No one has paid heavier dues for being an angry young interviewee than Wynton Marsalis. He has since changed his mind about needing to be integrated. The white jazz or jazz-connected musicians Wynton praises (and, in some cases, apologizes to for having dissed in the past) in Moving to Higher Ground include Paul Desmond, Gene Krupa, Bill Evans, Jean Goldkette, Frankie Trumbauer, Bix Beiderbecke, Bill Challis, Mike Pellera, Ricky Sebastian, Alvin Young, Dave Brubeck, Benny Goodman, Jimmy McPartland, Dave Tough, Bud Freeman, Art Hodes, Woody Herman, Gil Evans, Zoot Sims, Gil Evans, George Gershwin, Stan Getz, Gerry Mulligan, and Phil Woods.

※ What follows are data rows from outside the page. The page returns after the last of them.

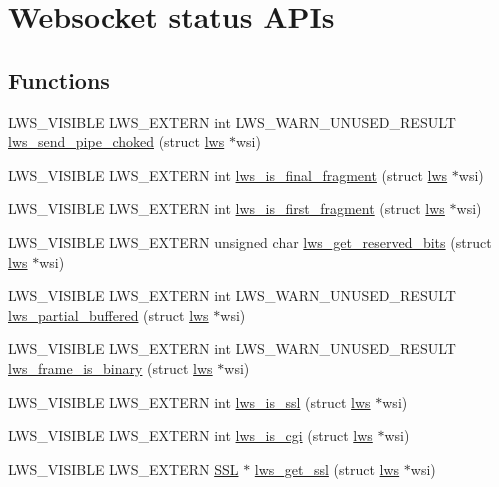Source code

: \hypertarget{group__wsstatus}{}\section{Websocket status A\+P\+Is}
\label{group__wsstatus}
\subsection*{Functions}
\begin{DoxyCompactItemize}
\item 
L\+W\+S\+\_\+\+V\+I\+S\+I\+B\+LE L\+W\+S\+\_\+\+E\+X\+T\+E\+RN int L\+W\+S\+\_\+\+W\+A\+R\+N\+\_\+\+U\+N\+U\+S\+E\+D\+\_\+\+R\+E\+S\+U\+LT \hyperlink{group__wsstatus_ga2bb3655329b4651cd06f79ee3a764421}{lws\+\_\+send\+\_\+pipe\+\_\+choked} (struct \hyperlink{structlws}{lws} $\ast$wsi)
\item 
L\+W\+S\+\_\+\+V\+I\+S\+I\+B\+LE L\+W\+S\+\_\+\+E\+X\+T\+E\+RN int \hyperlink{group__wsstatus_ga08e9ee165fca503fd9427d55cfecac37}{lws\+\_\+is\+\_\+final\+\_\+fragment} (struct \hyperlink{structlws}{lws} $\ast$wsi)
\item 
L\+W\+S\+\_\+\+V\+I\+S\+I\+B\+LE L\+W\+S\+\_\+\+E\+X\+T\+E\+RN int \hyperlink{group__wsstatus_gaa931caf68b8efb5dc148ae94e54cbd51}{lws\+\_\+is\+\_\+first\+\_\+fragment} (struct \hyperlink{structlws}{lws} $\ast$wsi)
\item 
L\+W\+S\+\_\+\+V\+I\+S\+I\+B\+LE L\+W\+S\+\_\+\+E\+X\+T\+E\+RN unsigned char \hyperlink{group__wsstatus_ga3df5045656dfb6b0e63a38de2dca79d2}{lws\+\_\+get\+\_\+reserved\+\_\+bits} (struct \hyperlink{structlws}{lws} $\ast$wsi)
\item 
L\+W\+S\+\_\+\+V\+I\+S\+I\+B\+LE L\+W\+S\+\_\+\+E\+X\+T\+E\+RN int L\+W\+S\+\_\+\+W\+A\+R\+N\+\_\+\+U\+N\+U\+S\+E\+D\+\_\+\+R\+E\+S\+U\+LT \hyperlink{group__wsstatus_gaeca4afc94b1f026034f99cbba37e2f85}{lws\+\_\+partial\+\_\+buffered} (struct \hyperlink{structlws}{lws} $\ast$wsi)
\item 
L\+W\+S\+\_\+\+V\+I\+S\+I\+B\+LE L\+W\+S\+\_\+\+E\+X\+T\+E\+RN int L\+W\+S\+\_\+\+W\+A\+R\+N\+\_\+\+U\+N\+U\+S\+E\+D\+\_\+\+R\+E\+S\+U\+LT \hyperlink{group__wsstatus_gaccd9c59336efad8af0554f79cc5966fd}{lws\+\_\+frame\+\_\+is\+\_\+binary} (struct \hyperlink{structlws}{lws} $\ast$wsi)
\item 
L\+W\+S\+\_\+\+V\+I\+S\+I\+B\+LE L\+W\+S\+\_\+\+E\+X\+T\+E\+RN int \hyperlink{group__wsstatus_ga26a140623d202dd2bf2004deb6994baa}{lws\+\_\+is\+\_\+ssl} (struct \hyperlink{structlws}{lws} $\ast$wsi)
\item 
L\+W\+S\+\_\+\+V\+I\+S\+I\+B\+LE L\+W\+S\+\_\+\+E\+X\+T\+E\+RN int \hyperlink{group__wsstatus_ga4ad226d5e01024b4046f4a5a37199aa1}{lws\+\_\+is\+\_\+cgi} (struct \hyperlink{structlws}{lws} $\ast$wsi)
\item 
L\+W\+S\+\_\+\+V\+I\+S\+I\+B\+LE L\+W\+S\+\_\+\+E\+X\+T\+E\+RN \hyperlink{structssl__st}{S\+SL} $\ast$ \hyperlink{group__wsstatus_ga24192f5500a3e1702de1652fa8dda10b}{lws\+\_\+get\+\_\+ssl} (struct \hyperlink{structlws}{lws} $\ast$wsi)
\end{DoxyCompactItemize}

(However, it is noticeable that whenever Ornette Coleman is mentioned, the name Charlie Haden is not included. Ornette is Wynton’s token “avant-garde” musician, since Ornette inarguably always sounds like the blues. But it is impossible to assess Ornette without Haden: Indeed, the finest and most innovative interpreters of the Coleman style, Keith Jarrett and Pat Metheny, have never really done Coleman-inspired music without Haden present. The absence of Haden, Jarrett, and Metheny – all white, of course – from the Marsalis world-view is one of Wynton’s greatest weaknesses.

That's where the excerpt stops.